▶ [Activity]:
Here is a block of records. Copy every one of them exactly.

Stored data
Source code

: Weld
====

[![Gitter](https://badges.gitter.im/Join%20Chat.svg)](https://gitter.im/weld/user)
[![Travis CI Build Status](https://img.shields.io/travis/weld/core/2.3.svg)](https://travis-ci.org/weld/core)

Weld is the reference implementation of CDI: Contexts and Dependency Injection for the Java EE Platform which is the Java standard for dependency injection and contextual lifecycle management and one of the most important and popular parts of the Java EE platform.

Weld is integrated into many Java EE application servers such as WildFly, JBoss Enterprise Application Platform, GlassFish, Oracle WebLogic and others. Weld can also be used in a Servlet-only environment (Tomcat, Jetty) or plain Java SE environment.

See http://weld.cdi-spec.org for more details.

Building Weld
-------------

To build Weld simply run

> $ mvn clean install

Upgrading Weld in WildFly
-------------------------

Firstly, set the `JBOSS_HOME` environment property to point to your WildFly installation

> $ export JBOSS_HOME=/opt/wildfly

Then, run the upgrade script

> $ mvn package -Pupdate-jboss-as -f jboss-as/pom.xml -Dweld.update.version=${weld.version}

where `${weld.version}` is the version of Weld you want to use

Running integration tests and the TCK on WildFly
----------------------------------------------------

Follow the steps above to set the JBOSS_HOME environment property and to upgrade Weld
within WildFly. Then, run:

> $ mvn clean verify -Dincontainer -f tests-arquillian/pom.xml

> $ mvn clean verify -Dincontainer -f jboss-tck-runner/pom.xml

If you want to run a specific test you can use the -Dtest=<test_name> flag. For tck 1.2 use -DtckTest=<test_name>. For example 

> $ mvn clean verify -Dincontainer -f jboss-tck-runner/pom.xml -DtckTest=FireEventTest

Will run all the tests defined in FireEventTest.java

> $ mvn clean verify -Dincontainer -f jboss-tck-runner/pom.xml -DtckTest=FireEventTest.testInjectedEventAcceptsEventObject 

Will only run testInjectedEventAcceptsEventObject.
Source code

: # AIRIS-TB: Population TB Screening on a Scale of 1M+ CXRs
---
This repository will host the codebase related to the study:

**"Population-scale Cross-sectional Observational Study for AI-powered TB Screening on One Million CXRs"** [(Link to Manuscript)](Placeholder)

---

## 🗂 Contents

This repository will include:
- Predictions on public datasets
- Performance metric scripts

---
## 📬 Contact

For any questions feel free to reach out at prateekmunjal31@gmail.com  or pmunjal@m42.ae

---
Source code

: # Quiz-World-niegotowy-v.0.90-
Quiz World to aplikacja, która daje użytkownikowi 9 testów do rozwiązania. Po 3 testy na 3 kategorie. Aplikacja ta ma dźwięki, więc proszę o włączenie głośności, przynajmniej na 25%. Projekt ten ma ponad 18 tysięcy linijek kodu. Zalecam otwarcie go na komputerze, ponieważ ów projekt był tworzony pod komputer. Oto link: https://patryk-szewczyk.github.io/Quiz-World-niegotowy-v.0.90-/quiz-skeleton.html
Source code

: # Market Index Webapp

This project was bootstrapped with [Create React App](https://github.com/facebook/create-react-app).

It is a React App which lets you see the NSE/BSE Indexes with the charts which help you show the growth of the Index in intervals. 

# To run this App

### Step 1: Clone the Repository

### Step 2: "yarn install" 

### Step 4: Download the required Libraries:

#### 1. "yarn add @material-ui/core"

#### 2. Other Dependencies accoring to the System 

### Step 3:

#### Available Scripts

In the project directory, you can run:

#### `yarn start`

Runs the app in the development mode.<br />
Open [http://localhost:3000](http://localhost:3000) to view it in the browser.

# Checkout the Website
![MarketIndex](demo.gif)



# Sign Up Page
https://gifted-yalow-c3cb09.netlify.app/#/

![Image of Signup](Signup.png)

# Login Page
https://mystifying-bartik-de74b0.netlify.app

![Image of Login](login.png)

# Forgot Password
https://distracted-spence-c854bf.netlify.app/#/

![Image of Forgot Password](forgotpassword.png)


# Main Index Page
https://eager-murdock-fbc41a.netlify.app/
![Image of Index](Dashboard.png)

▶ [Result of this exercise]:
Source code

: Weld
====

[![Gitter](https://badges.gitter.im/Join%20Chat.svg)](https://gitter.im/weld/user)
[![Travis CI Build Status](https://img.shields.io/travis/weld/core/2.3.svg)](https://travis-ci.org/weld/core)

Weld is the reference implementation of CDI: Contexts and Dependency Injection for the Java EE Platform which is the Java standard for dependency injection and contextual lifecycle management and one of the most important and popular parts of the Java EE platform.

Weld is integrated into many Java EE application servers such as WildFly, JBoss Enterprise Application Platform, GlassFish, Oracle WebLogic and others. Weld can also be used in a Servlet-only environment (Tomcat, Jetty) or plain Java SE environment.

See http://weld.cdi-spec.org for more details.

Building Weld
-------------

To build Weld simply run

> $ mvn clean install

Upgrading Weld in WildFly
-------------------------

Firstly, set the `JBOSS_HOME` environment property to point to your WildFly installation

> $ export JBOSS_HOME=/opt/wildfly

Then, run the upgrade script

> $ mvn package -Pupdate-jboss-as -f jboss-as/pom.xml -Dweld.update.version=${weld.version}

where `${weld.version}` is the version of Weld you want to use

Running integration tests and the TCK on WildFly
----------------------------------------------------

Follow the steps above to set the JBOSS_HOME environment property and to upgrade Weld
within WildFly. Then, run:

> $ mvn clean verify -Dincontainer -f tests-arquillian/pom.xml

> $ mvn clean verify -Dincontainer -f jboss-tck-runner/pom.xml

If you want to run a specific test you can use the -Dtest=<test_name> flag. For tck 1.2 use -DtckTest=<test_name>. For example 

> $ mvn clean verify -Dincontainer -f jboss-tck-runner/pom.xml -DtckTest=FireEventTest

Will run all the tests defined in FireEventTest.java

> $ mvn clean verify -Dincontainer -f jboss-tck-runner/pom.xml -DtckTest=FireEventTest.testInjectedEventAcceptsEventObject 

Will only run testInjectedEventAcceptsEventObject.
Source code

: # AIRIS-TB: Population TB Screening on a Scale of 1M+ CXRs
---
This repository will host the codebase related to the study:

**"Population-scale Cross-sectional Observational Study for AI-powered TB Screening on One Million CXRs"** [(Link to Manuscript)](Placeholder)

---

## 🗂 Contents

This repository will include:
- Predictions on public datasets
- Performance metric scripts

---
## 📬 Contact

For any questions feel free to reach out at prateekmunjal31@gmail.com  or pmunjal@m42.ae

---
Source code

: # Quiz-World-niegotowy-v.0.90-
Quiz World to aplikacja, która daje użytkownikowi 9 testów do rozwiązania. Po 3 testy na 3 kategorie. Aplikacja ta ma dźwięki, więc proszę o włączenie głośności, przynajmniej na 25%. Projekt ten ma ponad 18 tysięcy linijek kodu. Zalecam otwarcie go na komputerze, ponieważ ów projekt był tworzony pod komputer. Oto link: https://patryk-szewczyk.github.io/Quiz-World-niegotowy-v.0.90-/quiz-skeleton.html
Source code

: # Market Index Webapp

This project was bootstrapped with [Create React App](https://github.com/facebook/create-react-app).

It is a React App which lets you see the NSE/BSE Indexes with the charts which help you show the growth of the Index in intervals. 

# To run this App

### Step 1: Clone the Repository

### Step 2: "yarn install" 

### Step 4: Download the required Libraries:

#### 1. "yarn add @material-ui/core"

#### 2. Other Dependencies accoring to the System 

### Step 3:

#### Available Scripts

In the project directory, you can run:

#### `yarn start`

Runs the app in the development mode.<br />
Open [http://localhost:3000](http://localhost:3000) to view it in the browser.

# Checkout the Website
![MarketIndex](demo.gif)



# Sign Up Page
https://gifted-yalow-c3cb09.netlify.app/#/

![Image of Signup](Signup.png)

# Login Page
https://mystifying-bartik-de74b0.netlify.app

![Image of Login](login.png)

# Forgot Password
https://distracted-spence-c854bf.netlify.app/#/

![Image of Forgot Password](forgotpassword.png)


# Main Index Page
https://eager-murdock-fbc41a.netlify.app/
![Image of Index](Dashboard.png)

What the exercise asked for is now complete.